Using the CPS and cpsvote to Understand Voting

The Current Population Survey’s Voting and Registration Supplement (CPS VRS), collected in November of every federal election year since 1964, is an important source to understand many aspects of the American elections system. Because of its relative stability over time, large sample sizes, and quality of administration, the CPS is a uniquely valuable data resource to estimate voter turnout in the United States, in individual states and regions, and among key demographic groups. The CPS is one of the primary ways we understand voter registration, voter turnout, and use of different modes of voting (Election Day, Early In-Person, By Mail) in the United States since 1996.

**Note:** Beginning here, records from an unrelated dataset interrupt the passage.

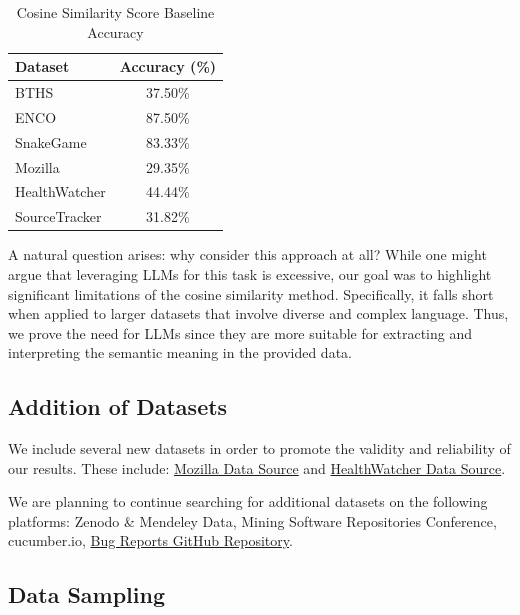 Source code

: \documentclass[conference]{IEEEtran}
\begin{document}
\begin{table}[h]
    \centering
    \caption{Cosine Similarity Score Baseline Accuracy}
    \renewcommand{\arraystretch}{1.2}
    \begin{tabular}{|l|c|}
    \hline
    \textbf{Dataset} & \textbf{Accuracy (\%)} \\
    \hline
    BTHS & 37.50\% \\
    ENCO & 87.50\% \\
    SnakeGame & 83.33\% \\
    Mozilla & 29.35\% \\
    HealthWatcher & 44.44\% \\
    SourceTracker & 31.82\% \\
    \hline
    \end{tabular}
    \label{tab:cosine-baseline}
\end{table}

A natural question arises: why consider this approach at all? While one might argue that leveraging LLMs for this task is excessive, our goal was to highlight significant limitations of the cosine similarity method. Specifically, it falls short when applied to larger datasets that involve diverse and complex language. 
Thus, we prove the need for LLMs since they are more suitable for extracting and interpreting the semantic meaning in the provided data. 

\subsection{Addition of Datasets}

We include several new datasets in order to promote the validity and reliability of our results. These include: \href{https://data.mendeley.com/datasets/jw5bgshtvg/1}{Mozilla Data Source} and \href{https://zenodo.org/records/8081523}{HealthWatcher Data Source}.

We are planning to continue searching for additional datasets on the following platforms: Zenodo \& Mendeley Data, Mining Software Repositories Conference, cucumber.io, \href{https://github.com/jiwangjie/ChatBR/tree/master/questions/question1/final_sample}{Bug Reports GitHub Repository}.

\subsection{Data Sampling}
\end{document}
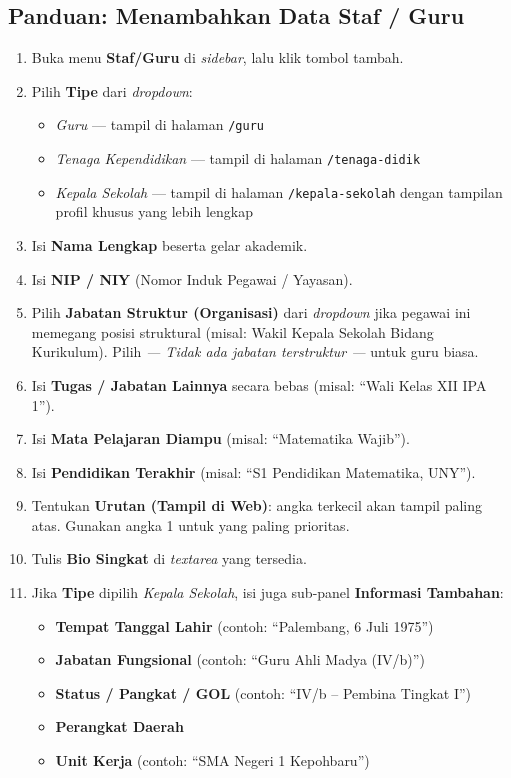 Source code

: \subsection{Panduan: Menambahkan Data Staf / Guru}

\begin{enumerate}
  \item Buka menu \textbf{Staf/Guru} di \textit{sidebar}, lalu klik tombol tambah.
  \item Pilih \textbf{Tipe} dari \textit{dropdown}:
        \begin{itemize}
          \item \textit{Guru} --- tampil di halaman \texttt{/guru}
          \item \textit{Tenaga Kependidikan} --- tampil di halaman \texttt{/tenaga-didik}
          \item \textit{Kepala Sekolah} --- tampil di halaman \texttt{/kepala-sekolah}
                dengan tampilan profil khusus yang lebih lengkap
        \end{itemize}
  \item Isi \textbf{Nama Lengkap} beserta gelar akademik.
  \item Isi \textbf{NIP / NIY} (Nomor Induk Pegawai / Yayasan).
  \item Pilih \textbf{Jabatan Struktur (Organisasi)} dari \textit{dropdown} jika pegawai ini
        memegang posisi struktural (misal: Wakil Kepala Sekolah Bidang Kurikulum).
        Pilih \textit{--- Tidak ada jabatan terstruktur ---} untuk guru biasa.
  \item Isi \textbf{Tugas / Jabatan Lainnya} secara bebas (misal: ``Wali Kelas XII IPA 1'').
  \item Isi \textbf{Mata Pelajaran Diampu} (misal: ``Matematika Wajib'').
  \item Isi \textbf{Pendidikan Terakhir} (misal: ``S1 Pendidikan Matematika, UNY'').
  \item Tentukan \textbf{Urutan (Tampil di Web)}: angka terkecil akan tampil paling atas.
        Gunakan angka 1 untuk yang paling prioritas.
  \item Tulis \textbf{Bio Singkat} di \textit{textarea} yang tersedia.

  \item Jika \textbf{Tipe} dipilih \textit{Kepala Sekolah}, isi juga sub-panel
        \textbf{Informasi Tambahan}:
        \begin{itemize}
          \item \textbf{Tempat Tanggal Lahir} (contoh: ``Palembang, 6 Juli 1975'')
          \item \textbf{Jabatan Fungsional} (contoh: ``Guru Ahli Madya (IV/b)'')
          \item \textbf{Status / Pangkat / GOL} (contoh: ``IV/b -- Pembina Tingkat I'')
          \item \textbf{Perangkat Daerah}
          \item \textbf{Unit Kerja} (contoh: ``SMA Negeri 1 Kepohbaru'')
        \end{itemize}


\end{enumerate}
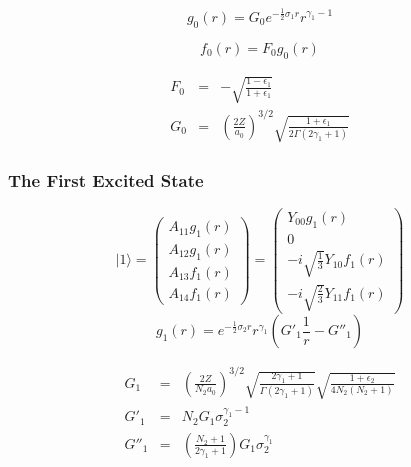 \documentclass[a4paper,titlepage]{report}
\newcommand{\ket}[1]{|#1 \rangle}
\begin{document}
\begin{equation} \label{eq:dirac-g0}
	\boxed{ 
		g_0(r) = G_0 e^{-\frac{1}{2} \sigma_1 r} r^{\gamma_1 - 1} 
	}
\end{equation}

\begin{equation} \label{eq:dirac-f0}
	\boxed{ 	
		f_0(r) = F_0 g_0(r) 
	}
\end{equation}

\begin{eqnarray*}
	F_0 & = & - \sqrt{ \frac{1 - \epsilon_1}{1 + \epsilon_1} }	\\
	G_0 & = & \left( \frac{2Z}{a_0} \right)^{3/2} 
		  	   	\sqrt{\frac{1 + \epsilon_1}{2 \Gamma(2\gamma_1 + 1) }}
\end{eqnarray*}

		\subsubsection{The First Excited State}
\begin{equation}
	\ket{1} = 
		\left(
			\begin{array}{c}
				A_{11} g_1(r) \\
				A_{12} g_1(r) \\
				A_{13} f_1(r) \\
				A_{14} f_1(r)
			\end{array}
		\right)
		=
		\left(
			\begin{array}{c}
				Y_{00} 	g_1(r)	\\
				0	 			\\
				-i \sqrt{\frac{1}{3}} Y_{10} f_1(r) \\
				-i \sqrt{\frac{2}{3}} Y_{11} f_1(r)
			\end{array}
		\right)
\end{equation}
\begin{equation}
	\boxed{ g_1(r) = e^{-\frac{1}{2} \sigma_2 r} r^{\gamma_1} 
		  		  \left( G'_{1}  \frac{1}{r} - G''_{1} \right) }
\end{equation}

\begin{eqnarray*}
	G_1 	& = & \left( \frac{2Z}{N_2 a_0} \right)^{3/2}
		  	  		\sqrt{\frac{2\gamma_1 + 1}{\Gamma(2\gamma_1 + 1)}} 
		  	  		\sqrt{\frac{1 + \epsilon_2}{4N_2 (N_2 + 1)}} \\
	G'_1 	& = & N_2 G_1 \sigma_2^{\gamma_1 - 1} \\
	G''_1 	& = & \left( \frac{N_2 + 1}{2\gamma_1 + 1} \right) G_1 \sigma_2^{\gamma_1}
\end{eqnarray*}
\end{document}
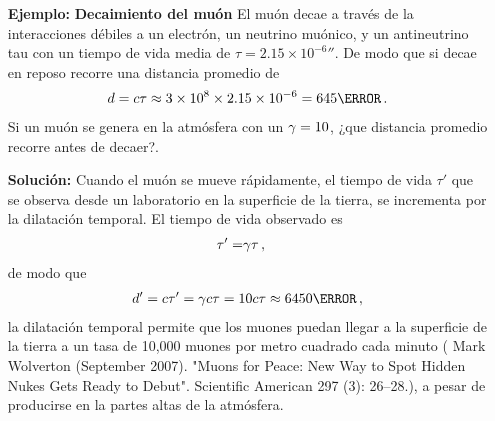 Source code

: \begin{frame}
\begin{itemize}
\item[\textbf{Ejemplo:}] \textbf{Decaimiento del muón} El muón decae a través de la interacciones débiles a un electrón, un neutrino muónico, y un antineutrino tau con un tiempo de vida media de $\tau=2.15\times 10^{-6}\second$. De modo que si decae en reposo recorre una distancia promedio de
  \begin{align*}
    d=c\tau\approx 3\times 10^8\times 2.15\times 10^{-6}=645\meter\,. 
  \end{align*}
Si un muón se genera en la atmósfera con un $\gamma=10$, ¿que distancia promedio recorre antes de decaer?.
\item[\textbf{Solución:}] Cuando el muón se mueve rápidamente, el tiempo de vida $\tau'$ que se observa desde un laboratorio en la superficie de la tierra, se incrementa por la dilatación temporal. El tiempo de vida observado es
  \begin{align*}
    \tau'=&\gamma\tau\,,
  \end{align*}
de modo que
\begin{align*}
  d'=c\tau'=\alert{\gamma} c\tau=10 c\tau\approx 6450\meter\,,
\end{align*}
la dilatación temporal permite que los muones puedan llegar a la superficie de la tierra a un tasa de 10,000 muones por metro cuadrado cada minuto ( Mark Wolverton (September 2007). "Muons for Peace: New Way to Spot Hidden Nukes Gets Ready to Debut". Scientific American 297 (3): 26–28.), a pesar de producirse en la partes altas de la atmósfera.
\end{itemize}
\end{frame}

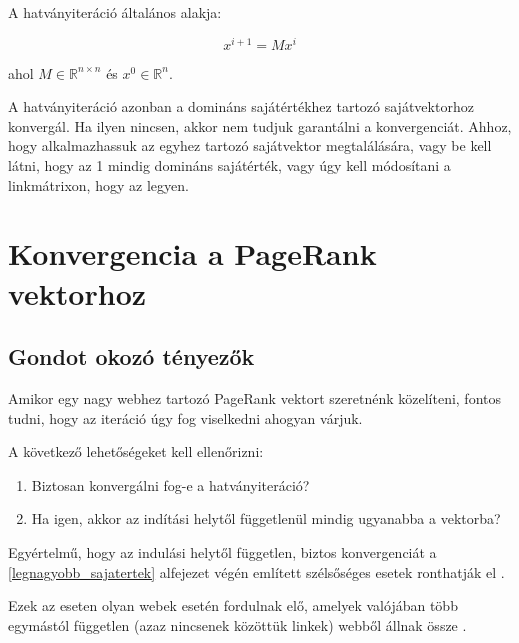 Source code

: \documentclass[12pt,a4paper]{article}
\begin{document}
\vspace{0.2cm}
A hatványiteráció általános alakja:

\[ x^{i+1} = M x^i \]

ahol $M \in \mathbb{R}^{n \times n}$ és $x^0 \in \mathbb{R}^n$.
\vspace{0.2cm}

A hatványiteráció azonban a domináns sajátértékhez tartozó sajátvektorhoz konvergál. Ha ilyen nincsen, akkor nem tudjuk garantálni a konvergenciát. Ahhoz, hogy alkalmazhassuk az egyhez tartozó sajátvektor megtalálására, vagy be kell látni, hogy az 1 mindig domináns sajátérték, vagy úgy kell módosítani a linkmátrixon, hogy az legyen.

\section{Konvergencia a PageRank vektorhoz}

\subsection{Gondot okozó tényezők}

Amikor egy nagy webhez tartozó PageRank vektort szeretnénk közelíteni, fontos tudni, hogy az iteráció úgy fog viselkedni ahogyan várjuk.

\vspace{0.3cm}
A következő lehetőségeket kell ellenőrizni:

\begin{enumerate}
	\item Biztosan konvergálni fog-e a hatványiteráció?
	\item Ha igen, akkor az indítási helytől függetlenül mindig ugyanabba a vektorba? 
\end{enumerate}

Egyértelmű, hogy az indulási helytől független, biztos konvergenciát a \ref{legnagyobb_sajatertek} alfejezet végén említett szélsőséges esetek ronthatják el \cite{kleinproject}.

Ezek az eseten olyan webek esetén fordulnak elő, amelyek valójában több egymástól független (azaz nincsenek közöttük linkek) webből állnak össze \cite{kurt}.
\end{document}
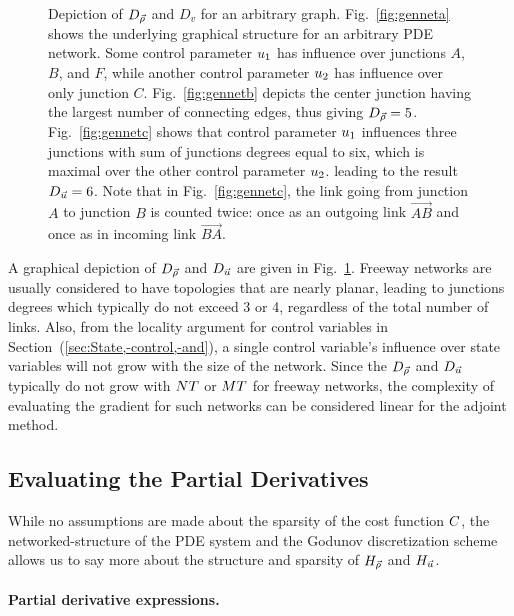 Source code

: \begin{figure}
\begin{centering}
{		}
		\par\end{centering}
				
		\caption{Depiction of $D_{\vec{\rho}}$ and $D_{v}$ for an arbitrary graph. Fig.~\ref{fig:genneta}
			shows the underlying graphical structure for an arbitrary PDE network.
			Some control parameter $u_{1}$ has influence over junctions
			$A$, $B$, and $F$, while another control parameter $u_{2}$
			has influence over only junction $C$. Fig.~\ref{fig:gennetb}
			depicts the center junction having the largest number of connecting
			edges, thus giving $D_{\vec{\rho}}=5$. Fig.~\ref{fig:gennetc} shows
			that control parameter $u_{1}$ influences three junctions with
			sum of junctions degrees equal to six, which is maximal over the other
			control parameter $u_{2}$. leading to the result $D_{\vec{u}}=6$.
			Note that in Fig.~\ref{fig:gennetc}, the link going from junction
			$A$ to junction $B$ is counted twice: once as an outgoing link $\vec{AB}$
			and once as in incoming link $\vec{BA}$.\label{fig:Depicting--and}}
		\end{figure}

A graphical depiction of $D_{\vec{\rho}}$ and $D_{\vec{u}}$ are given
in Fig.~\ref{fig:Depicting--and}. Freeway networks are usually considered to have topologies that are
		nearly planar, leading to junctions degrees which typically do not
		exceed 3 or 4, regardless of the total number of links. Also, from
		the locality argument for control variables in Section~(\ref{sec:State,-control,-and}),
		a single control variable's influence over state variables will not
		grow with the size of the network. Since the $D_{\vec{\rho}}$ and
		$D_{\vec{u}}$ typically do not grow with $NT$ or
		$MT$ for freeway networks, the complexity of evaluating
		the gradient for such networks can be considered linear for the adjoint
		method.
				
				
		\subsection{Evaluating the Partial Derivatives\label{sub:Evaluating--and}}
				
		While no assumptions are made about the sparsity of the cost function
		$C$, the networked-structure of the PDE system and the Godunov
		discretization scheme allows us to say more about the structure and
		sparsity of $H_{\vec{\rho}}$ and $H_{\vec{u}}$.
				
				
		\paragraph{Partial derivative expressions.}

This vignette focuses on how the cpsvote package provides a simple avenue to examine voter turnout and mode of voting. The vignette includes detailed documentation of how the CPS codes voter turnout and mode of voting, and documents the key data transformation decisions made in the package that will allow easier comparison across years. The vignette documents non-response bias in the CPS and how an alternative post-stratification weight can be applied to adjust for this bias. Finally, the vignette includes a series of examples of tables and visualizations of voting turnout and use of different modes of voting that illustrate some uses of cpsvote.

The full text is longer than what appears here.